Der BGH hält die Veröffentlichung von Fotos des ehemaligen Bundespräsidenten Christian Wulff, die ihn bei einem Supermarkteinkauf zeigen, für rechtmäßig. Die Fotos seien dem Bereich der Zeitgeschichte zuzuordnen und durften nach dem BGH deshalb vom beklagten Zeitschriftenverlag auch ohne Einwilligung verbreitet werden. Auch eine „Selbstöffnung“ Wulffs wurde hierbei berücksichtigt.

Darum geht es

Der Kläger ist ehemaliger Bundespräsident, die Beklagte ein Zeitschriftenverlag. Am 06.05.2015 bestätigte der Kläger in einer Pressemitteilung, dass er und seine Frau wieder zusammen lebten. Am 13.05.2015 veröffentlichte die Beklagte in der Illustrierten "People" unter der Überschrift "Liebes-Comeback" einen Artikel über den Kläger und seine Ehefrau und bebilderte diesen Artikel u.a. mit einem Foto, das den Kläger und seine Ehefrau am Auto zeigte.

Am 20.05.2015 veröffentlichte die Beklagte in der Zeitschrift "Neue Post" unter der Überschrift "Nach der Versöhnung - Christian Wulff - Wer Bettina liebt, der schiebt!" einen weiteren Artikel über den Kläger und seine Ehefrau, wobei sie den Artikel u.a. mit einem Foto des Klägers mit einem gefüllten Einkaufswagen bebilderte.
Das Landgericht hat der auf Unterlassung der Bildberichterstattung gerichteten Klage stattgegeben.

Die Berufung der Beklagten hatte keinen Erfolg. Nach Ansicht des Oberlandesgerichts verletzte die Veröffentlichung der Bilder den Kläger in seiner Privatsphäre. Mit der vom VI. Zivilsenat des BGHs zugelassenen Revision verfolgte die Beklagte ihr Klageabweisungsbegehren weiter.

Wesentliche Entscheidungsgründe

Der BGH hat die Vorentscheidungen aufgehoben und die Klage abgewiesen.

Die veröffentlichten Fotos waren dem Bereich der Zeitgeschichte (§ 23 Abs. 1 Nr. 1 KunstUrhG) zuzuordnen und durften deshalb von der Beklagten auch ohne Einwilligung des Klägers (§ 22 KunstUrhG) verbreitet werden, da berechtigte Interessen des Abgebildeten damit nicht verletzt wurden.

Die Vorinstanzen hatten die in besonderer Weise herausgehobene Stellung des Klägers als ehemaliges Staatsoberhaupt, den Kontext der beanstandeten Bildberichterstattung sowie das Ausmaß der vom Kläger in der Vergangenheit praktizierten Selbstöffnung nicht hinreichend berücksichtigt und deshalb rechtsfehlerhaft dem Persönlichkeitsrecht des Klägers den Vorrang vor der durch Art. 5 Abs. 1 GG geschützten Pressefreiheit der Beklagten eingeräumt.

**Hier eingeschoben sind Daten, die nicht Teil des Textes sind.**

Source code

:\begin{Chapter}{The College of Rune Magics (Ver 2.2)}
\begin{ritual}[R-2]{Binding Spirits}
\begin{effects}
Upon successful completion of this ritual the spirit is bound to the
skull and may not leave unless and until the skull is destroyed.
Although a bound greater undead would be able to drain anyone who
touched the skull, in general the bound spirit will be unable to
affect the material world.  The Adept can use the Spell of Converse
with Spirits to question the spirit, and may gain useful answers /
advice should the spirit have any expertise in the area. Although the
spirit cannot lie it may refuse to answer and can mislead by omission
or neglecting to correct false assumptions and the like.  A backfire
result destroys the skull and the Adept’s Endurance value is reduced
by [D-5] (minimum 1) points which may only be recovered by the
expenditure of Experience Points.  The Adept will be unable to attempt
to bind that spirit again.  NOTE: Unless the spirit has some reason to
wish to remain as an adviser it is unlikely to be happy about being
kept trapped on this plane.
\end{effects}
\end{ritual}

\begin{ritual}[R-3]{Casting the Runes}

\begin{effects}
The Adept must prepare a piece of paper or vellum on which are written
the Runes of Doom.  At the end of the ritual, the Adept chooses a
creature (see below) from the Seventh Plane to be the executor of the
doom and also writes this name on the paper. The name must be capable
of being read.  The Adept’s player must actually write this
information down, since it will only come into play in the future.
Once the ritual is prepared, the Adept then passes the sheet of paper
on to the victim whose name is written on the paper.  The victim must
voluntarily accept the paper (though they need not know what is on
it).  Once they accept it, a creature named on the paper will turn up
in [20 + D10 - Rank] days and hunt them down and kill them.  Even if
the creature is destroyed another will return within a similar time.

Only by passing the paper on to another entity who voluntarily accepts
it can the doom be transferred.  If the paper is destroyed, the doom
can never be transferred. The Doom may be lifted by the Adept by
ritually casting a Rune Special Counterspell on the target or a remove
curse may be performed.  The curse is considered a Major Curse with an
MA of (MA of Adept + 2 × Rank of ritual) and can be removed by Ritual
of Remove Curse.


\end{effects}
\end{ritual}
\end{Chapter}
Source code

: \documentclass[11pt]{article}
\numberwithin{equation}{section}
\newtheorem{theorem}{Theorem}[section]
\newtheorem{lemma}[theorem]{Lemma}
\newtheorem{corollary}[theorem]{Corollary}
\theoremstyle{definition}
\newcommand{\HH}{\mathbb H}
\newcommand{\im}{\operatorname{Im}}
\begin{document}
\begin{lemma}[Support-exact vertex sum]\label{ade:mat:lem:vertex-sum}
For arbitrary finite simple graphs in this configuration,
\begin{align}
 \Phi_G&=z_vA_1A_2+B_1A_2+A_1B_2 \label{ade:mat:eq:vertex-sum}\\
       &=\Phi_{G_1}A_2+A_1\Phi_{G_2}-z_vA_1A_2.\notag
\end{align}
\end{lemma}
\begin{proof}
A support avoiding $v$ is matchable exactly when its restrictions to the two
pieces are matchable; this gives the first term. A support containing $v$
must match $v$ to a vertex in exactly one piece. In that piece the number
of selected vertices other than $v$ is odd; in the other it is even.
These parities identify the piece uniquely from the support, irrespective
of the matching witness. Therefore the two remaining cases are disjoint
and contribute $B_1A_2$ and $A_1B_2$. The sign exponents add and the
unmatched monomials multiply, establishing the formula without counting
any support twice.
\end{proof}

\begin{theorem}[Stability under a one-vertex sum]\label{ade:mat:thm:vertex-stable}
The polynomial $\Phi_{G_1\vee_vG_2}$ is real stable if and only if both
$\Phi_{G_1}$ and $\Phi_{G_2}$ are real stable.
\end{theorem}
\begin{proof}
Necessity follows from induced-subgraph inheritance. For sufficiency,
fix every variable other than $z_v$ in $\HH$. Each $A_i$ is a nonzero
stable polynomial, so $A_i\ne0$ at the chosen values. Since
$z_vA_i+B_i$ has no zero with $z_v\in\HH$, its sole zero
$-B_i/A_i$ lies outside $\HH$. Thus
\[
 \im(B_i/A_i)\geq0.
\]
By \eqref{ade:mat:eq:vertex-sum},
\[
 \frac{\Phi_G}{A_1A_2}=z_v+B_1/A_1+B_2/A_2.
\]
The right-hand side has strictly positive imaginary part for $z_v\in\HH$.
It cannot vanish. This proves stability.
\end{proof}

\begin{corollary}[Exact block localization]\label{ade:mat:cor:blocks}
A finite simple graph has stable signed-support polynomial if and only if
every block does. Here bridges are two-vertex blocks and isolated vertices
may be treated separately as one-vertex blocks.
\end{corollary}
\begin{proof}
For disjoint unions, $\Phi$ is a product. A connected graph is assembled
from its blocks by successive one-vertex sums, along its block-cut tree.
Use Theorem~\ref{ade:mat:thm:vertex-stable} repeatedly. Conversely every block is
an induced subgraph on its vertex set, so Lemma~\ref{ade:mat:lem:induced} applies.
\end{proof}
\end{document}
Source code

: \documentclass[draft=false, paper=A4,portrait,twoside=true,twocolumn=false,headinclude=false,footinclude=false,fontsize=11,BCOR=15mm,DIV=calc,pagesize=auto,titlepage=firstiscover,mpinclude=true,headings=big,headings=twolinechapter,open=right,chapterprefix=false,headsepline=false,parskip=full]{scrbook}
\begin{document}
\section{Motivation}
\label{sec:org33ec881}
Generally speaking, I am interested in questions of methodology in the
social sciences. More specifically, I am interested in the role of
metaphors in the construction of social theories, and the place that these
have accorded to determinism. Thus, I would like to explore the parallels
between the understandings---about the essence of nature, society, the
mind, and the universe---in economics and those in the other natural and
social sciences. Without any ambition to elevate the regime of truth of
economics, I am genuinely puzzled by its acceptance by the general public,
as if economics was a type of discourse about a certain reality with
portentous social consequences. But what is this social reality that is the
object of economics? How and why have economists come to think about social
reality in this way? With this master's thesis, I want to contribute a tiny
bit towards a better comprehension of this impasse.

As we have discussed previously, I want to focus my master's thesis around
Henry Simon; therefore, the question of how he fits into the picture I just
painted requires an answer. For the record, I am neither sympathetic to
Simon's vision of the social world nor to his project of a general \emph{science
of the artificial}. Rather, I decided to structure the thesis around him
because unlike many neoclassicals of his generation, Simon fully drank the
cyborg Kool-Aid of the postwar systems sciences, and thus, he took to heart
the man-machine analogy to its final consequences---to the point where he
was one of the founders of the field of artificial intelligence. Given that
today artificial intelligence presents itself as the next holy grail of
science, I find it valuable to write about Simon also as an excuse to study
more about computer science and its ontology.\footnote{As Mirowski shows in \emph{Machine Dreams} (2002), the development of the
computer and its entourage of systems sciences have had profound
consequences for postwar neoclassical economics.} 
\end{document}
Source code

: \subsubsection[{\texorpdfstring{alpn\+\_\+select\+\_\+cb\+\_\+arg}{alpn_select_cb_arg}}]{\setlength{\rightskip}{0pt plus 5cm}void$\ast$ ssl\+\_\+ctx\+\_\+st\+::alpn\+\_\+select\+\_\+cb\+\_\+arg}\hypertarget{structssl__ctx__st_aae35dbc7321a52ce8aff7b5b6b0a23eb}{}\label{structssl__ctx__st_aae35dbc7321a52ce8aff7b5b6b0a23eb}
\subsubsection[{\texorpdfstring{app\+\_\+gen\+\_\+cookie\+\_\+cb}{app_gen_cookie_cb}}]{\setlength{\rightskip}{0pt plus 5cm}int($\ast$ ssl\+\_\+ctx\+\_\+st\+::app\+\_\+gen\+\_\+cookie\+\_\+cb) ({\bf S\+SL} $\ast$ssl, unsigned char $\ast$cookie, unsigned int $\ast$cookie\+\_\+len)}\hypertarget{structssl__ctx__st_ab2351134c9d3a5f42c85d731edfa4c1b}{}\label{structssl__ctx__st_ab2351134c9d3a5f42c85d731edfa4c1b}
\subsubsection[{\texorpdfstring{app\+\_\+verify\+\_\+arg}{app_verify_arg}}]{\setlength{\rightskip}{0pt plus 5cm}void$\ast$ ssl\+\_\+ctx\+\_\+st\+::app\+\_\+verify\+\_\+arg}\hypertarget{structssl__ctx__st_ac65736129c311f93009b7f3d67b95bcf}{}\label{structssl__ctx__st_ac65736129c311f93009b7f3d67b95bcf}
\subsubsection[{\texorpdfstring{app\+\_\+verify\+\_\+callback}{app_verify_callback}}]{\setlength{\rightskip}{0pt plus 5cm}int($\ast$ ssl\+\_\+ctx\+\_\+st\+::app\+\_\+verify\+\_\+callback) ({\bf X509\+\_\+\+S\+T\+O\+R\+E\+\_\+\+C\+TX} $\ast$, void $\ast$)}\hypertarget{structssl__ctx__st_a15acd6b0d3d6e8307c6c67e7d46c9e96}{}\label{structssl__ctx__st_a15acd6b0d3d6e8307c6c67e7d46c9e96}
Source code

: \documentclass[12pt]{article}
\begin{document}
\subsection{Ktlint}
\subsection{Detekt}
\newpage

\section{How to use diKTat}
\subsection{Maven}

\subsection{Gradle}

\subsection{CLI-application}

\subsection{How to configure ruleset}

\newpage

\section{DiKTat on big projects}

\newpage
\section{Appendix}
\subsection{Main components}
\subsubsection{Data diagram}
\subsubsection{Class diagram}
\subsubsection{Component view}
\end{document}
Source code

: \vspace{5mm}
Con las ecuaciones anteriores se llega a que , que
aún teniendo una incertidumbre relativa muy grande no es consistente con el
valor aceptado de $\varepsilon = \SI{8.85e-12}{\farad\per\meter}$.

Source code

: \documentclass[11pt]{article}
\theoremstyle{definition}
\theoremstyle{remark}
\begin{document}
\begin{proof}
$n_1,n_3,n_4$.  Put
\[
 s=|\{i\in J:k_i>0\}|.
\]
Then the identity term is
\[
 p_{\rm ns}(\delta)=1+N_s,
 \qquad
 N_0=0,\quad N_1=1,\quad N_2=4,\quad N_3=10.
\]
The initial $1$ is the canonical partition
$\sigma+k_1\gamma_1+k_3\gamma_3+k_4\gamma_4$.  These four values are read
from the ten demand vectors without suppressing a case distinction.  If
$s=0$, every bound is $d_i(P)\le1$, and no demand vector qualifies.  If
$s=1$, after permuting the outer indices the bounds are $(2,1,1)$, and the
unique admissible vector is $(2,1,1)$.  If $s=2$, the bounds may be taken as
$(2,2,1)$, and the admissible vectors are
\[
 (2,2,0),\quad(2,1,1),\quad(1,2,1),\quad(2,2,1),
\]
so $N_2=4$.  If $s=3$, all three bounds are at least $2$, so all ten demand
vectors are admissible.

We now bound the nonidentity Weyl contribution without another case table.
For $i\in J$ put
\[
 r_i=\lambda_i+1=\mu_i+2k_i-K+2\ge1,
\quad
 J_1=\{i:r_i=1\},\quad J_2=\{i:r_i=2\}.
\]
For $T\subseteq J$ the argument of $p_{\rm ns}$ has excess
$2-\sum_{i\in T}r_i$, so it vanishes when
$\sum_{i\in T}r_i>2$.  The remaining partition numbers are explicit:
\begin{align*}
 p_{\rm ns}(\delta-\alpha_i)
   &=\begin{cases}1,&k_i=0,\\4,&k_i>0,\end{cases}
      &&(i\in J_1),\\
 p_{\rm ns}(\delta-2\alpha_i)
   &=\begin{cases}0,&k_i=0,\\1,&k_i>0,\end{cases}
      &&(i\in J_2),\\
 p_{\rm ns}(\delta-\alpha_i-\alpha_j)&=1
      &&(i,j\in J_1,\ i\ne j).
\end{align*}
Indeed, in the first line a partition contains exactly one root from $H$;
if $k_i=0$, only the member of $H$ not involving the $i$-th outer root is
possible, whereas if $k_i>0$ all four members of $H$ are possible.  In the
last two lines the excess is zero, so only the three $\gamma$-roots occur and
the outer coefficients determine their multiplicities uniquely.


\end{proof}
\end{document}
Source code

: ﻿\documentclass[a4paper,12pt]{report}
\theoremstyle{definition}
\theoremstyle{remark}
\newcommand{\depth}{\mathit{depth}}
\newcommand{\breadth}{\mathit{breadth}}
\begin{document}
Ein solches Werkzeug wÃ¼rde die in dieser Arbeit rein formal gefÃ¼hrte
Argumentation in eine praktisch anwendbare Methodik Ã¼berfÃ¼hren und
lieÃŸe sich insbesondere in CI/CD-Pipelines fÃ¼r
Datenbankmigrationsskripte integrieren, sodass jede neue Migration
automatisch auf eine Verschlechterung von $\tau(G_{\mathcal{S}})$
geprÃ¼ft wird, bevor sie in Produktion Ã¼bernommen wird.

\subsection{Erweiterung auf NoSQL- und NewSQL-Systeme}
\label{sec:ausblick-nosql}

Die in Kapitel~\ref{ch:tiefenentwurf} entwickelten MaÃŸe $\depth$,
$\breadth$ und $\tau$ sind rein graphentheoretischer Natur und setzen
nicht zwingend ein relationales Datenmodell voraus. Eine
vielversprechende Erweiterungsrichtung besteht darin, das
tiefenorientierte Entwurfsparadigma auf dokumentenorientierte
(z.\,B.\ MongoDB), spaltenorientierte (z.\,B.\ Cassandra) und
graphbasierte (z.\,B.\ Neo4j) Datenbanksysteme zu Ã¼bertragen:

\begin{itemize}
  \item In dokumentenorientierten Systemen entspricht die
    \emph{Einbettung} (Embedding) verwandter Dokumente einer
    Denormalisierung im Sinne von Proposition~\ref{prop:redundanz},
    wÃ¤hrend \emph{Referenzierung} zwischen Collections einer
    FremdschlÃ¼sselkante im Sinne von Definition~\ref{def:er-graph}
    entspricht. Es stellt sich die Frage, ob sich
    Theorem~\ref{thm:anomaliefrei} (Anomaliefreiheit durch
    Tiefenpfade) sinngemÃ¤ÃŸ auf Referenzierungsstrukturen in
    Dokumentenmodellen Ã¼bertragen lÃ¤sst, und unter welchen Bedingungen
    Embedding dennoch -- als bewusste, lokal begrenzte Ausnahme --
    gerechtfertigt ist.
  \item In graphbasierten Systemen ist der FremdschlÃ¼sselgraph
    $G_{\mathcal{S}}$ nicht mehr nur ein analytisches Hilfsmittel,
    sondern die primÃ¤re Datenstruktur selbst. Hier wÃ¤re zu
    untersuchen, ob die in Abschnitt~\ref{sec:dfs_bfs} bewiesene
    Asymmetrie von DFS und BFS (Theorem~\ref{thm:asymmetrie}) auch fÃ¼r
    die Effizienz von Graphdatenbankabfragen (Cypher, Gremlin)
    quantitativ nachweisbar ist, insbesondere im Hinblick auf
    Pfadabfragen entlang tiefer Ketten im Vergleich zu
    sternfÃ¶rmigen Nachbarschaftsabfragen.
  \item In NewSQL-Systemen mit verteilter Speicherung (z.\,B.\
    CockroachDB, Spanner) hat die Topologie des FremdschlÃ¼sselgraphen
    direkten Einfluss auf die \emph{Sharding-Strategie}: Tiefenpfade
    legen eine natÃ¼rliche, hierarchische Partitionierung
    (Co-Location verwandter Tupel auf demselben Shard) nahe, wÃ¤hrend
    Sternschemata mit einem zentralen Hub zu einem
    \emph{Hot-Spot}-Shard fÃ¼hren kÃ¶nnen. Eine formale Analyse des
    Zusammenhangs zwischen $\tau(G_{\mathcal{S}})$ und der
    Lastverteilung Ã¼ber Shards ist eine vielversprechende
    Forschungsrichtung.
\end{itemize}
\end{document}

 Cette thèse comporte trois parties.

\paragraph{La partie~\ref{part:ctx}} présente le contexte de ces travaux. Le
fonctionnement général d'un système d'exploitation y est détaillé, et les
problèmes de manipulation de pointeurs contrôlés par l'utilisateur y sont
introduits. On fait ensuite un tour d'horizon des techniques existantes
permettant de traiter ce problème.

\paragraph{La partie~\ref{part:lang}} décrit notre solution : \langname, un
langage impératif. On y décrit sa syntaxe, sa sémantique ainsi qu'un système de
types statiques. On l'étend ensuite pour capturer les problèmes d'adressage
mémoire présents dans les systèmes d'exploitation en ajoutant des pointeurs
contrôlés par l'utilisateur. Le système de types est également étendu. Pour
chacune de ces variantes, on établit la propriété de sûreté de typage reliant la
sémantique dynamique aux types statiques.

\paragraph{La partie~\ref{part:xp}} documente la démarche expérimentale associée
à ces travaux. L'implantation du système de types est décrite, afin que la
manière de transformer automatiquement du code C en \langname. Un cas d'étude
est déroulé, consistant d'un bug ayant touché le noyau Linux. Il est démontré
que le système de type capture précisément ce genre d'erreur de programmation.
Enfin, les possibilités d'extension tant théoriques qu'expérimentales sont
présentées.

Die herausgehobene politische Bedeutung des Klägers als Inhaber des höchsten Staatsamtes und das berechtigte öffentliche Interesse an seiner Person endeten nicht mit seinem Rücktritt vom Amt des Bundespräsidenten; die besondere Bedeutung des Amtes wirkt vielmehr nach. Auch nach seinem Rücktritt erfüllt der Kläger, der als „Altbundespräsident“ weiterhin zahlreichen politischen und gesellschaftlichen Verpflichtungen nachkommt, Leitbild- und Kontrastfunktion auch in der Normalität seines Alltagslebens.

Im Zusammenhang mit der - nicht angegriffenen - Textberichterstattung leisteten die Veröffentlichungen einen Beitrag zu einer Diskussion allgemeinen Interesses. Sie nehmen Bezug auf die vom Kläger selbst erst einige Tage zuvor durch Pressemitteilung bestätigte Versöhnung mit seiner Frau. Gegenstand der Berichterstattung ist darüber hinaus die eheliche Rollenverteilung. Die Fotos bebildern dies und dienen zugleich als Beleg.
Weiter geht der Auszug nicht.